Mocking database provider is difficult, cumbersome, and fragile. Luckily EF Core provides some solutions:

1: Production database system (LocalDB)
2: SQLite
3: The EF Core in-memory database

We recommend the EF in-memory database when unit testing something that uses DbContext. In this case, using the EF in-memory database is appropriate because the test is not dependent on database behaviour. Just don't do this to test actual database queries or updates.

But if the code is written this way, It will not be testable.

        
// Untestable Code

private readonly BlogDbContext db;

public BlogService()
{
    this.db = new BlogDbContext();
}
            
        

In this case, the new keyword should be removed as usual, but we don't need an interface for entity EF Core.
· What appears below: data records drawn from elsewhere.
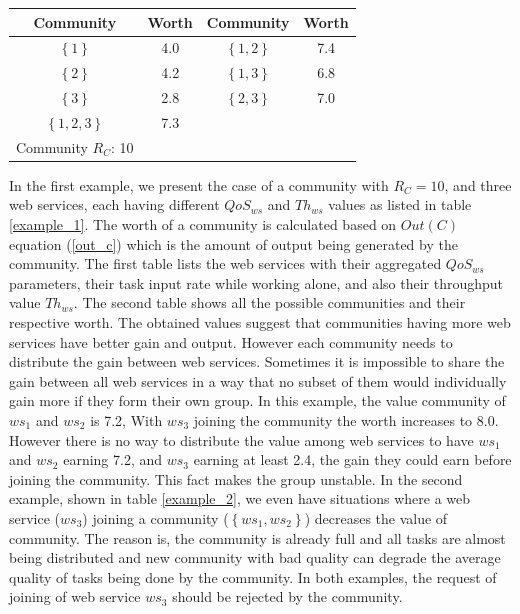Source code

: \begin{table}[!t]
\renewcommand{\arraystretch}{1.3}
\label{example_2_2}
\centering
\begin{tabular}{c c || c c}
\hline
Community & Worth & Community & Worth\\
\hline
$\left\{1\right\}$ & 4.0 & $\left\{1,2\right\}$ & 7.4\\
$\left\{2\right\}$ & 4.2 & $\left\{1,3\right\}$ & 6.8\\
$\left\{3\right\}$ & 2.8 & $\left\{2,3\right\}$ & 7.0\\
$\left\{1,2,3\right\}$ & 7.3\\
\hline
Community $R_C$: 10\\
\hline
\end{tabular}
\end{table}

In the first example,  we present the case of a community with $R_C =10 $, and three web services, each having different $QoS_{ws}$ and $Th_{ws}$ values as listed in table \ref{example_1}. The worth of a community is calculated based on $Out(C)$ equation (\ref{out_c}) which is the amount of output being generated by the community. The first table  lists the web services with their aggregated $QoS_{ws}$ parameters, their task input rate while working alone, and also their  throughput value $Th_{ws}$. The second table shows all the possible communities and their respective worth. The obtained values suggest that  communities having more web services have better gain and output. However each community needs to  distribute the gain between web services. Sometimes it is impossible to share the gain between all web services in a way that no subset of them would individually gain more if they form their own group. In this example, the value community of ${ws_1}$ and ${ws_2}$ is 7.2, With ${ws_3}$ joining the community the worth increases to 8.0. However there is no way to distribute the value among web services to have  ${ws_1}$ and ${ws_2}$  earning 7.2, and ${ws_3}$ earning at least 2.4, the gain they could earn before joining the community. This fact makes the group unstable. In the second  example, shown in table \ref{example_2}, we even have situations where a web service (${ws_3}$) joining a community ($\left\{ws_1,ws_2\right\}$) decreases the value of community. The reason is, the community is already full and all tasks are almost being distributed and new community with bad quality can degrade the average quality of tasks being done by the community. In both examples, the request of joining of web service ${ws_3}$ should be rejected by the community.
We can directly mock the DbContext.

        
// Testable Code

private readonly BlogDbContext db;

public BlogService(BlogDbContext  database)
{
    this.db = database;
}
            
        


Third-Party Libraries
Third-party libraries most often become an obstacle while writing unit test. So we have to use them with testability in our mind. Some of the third-party methods may contain 'static' keyword. Though we can not remove the 'static' keyword, we can call the third-party static method in a non-static public method, extract an interface and use that method in the system under test through dependency injection. But what to do about third-party library like automapper?

        
// Untestable code

public async Task<IEnumerable<ArticleForUserListingServiceModel>> ByUser(string userId)
        {
            await this.db
                .Articles
                .Where(a => a.UserId == userId)
                .OrderByDescending(a => a.PublishedOn)
                .ProjectTo<ArticleForUserListingServiceModel>(Mapper.Configuration)
                .ToListAsync();
        }
            
        

Luckily, automapper has a built-in interface for Mapper, so we do not need to create new abstraction. We can simply inject the interface and make the code testable. 

        
// Testable code

private readonly BlogDbContext db;
private readonly IMapper mapper;

public ArticleService(
            BlogDbContext database,
            IMapper mapper)
        {
            this.db = database;
            this.mapper = mapper;
        }

public async Task<IEnumerable<ArticleForUserListingServiceModel>> ByUser(string userId)
        {
            await this.db
                .Articles
                .Where(a => a.UserId == userId)
                .OrderByDescending(a => a.PublishedOn)
                .ProjectTo<ArticleForUserListingServiceModel>(this.mapper.ConfigurationProvider)
                .ToListAsync();
        }
            
        

Following these practices is not just good for unit test but also improves the overall code design. It takes more time to write testable code but at the end of the day it really worth it.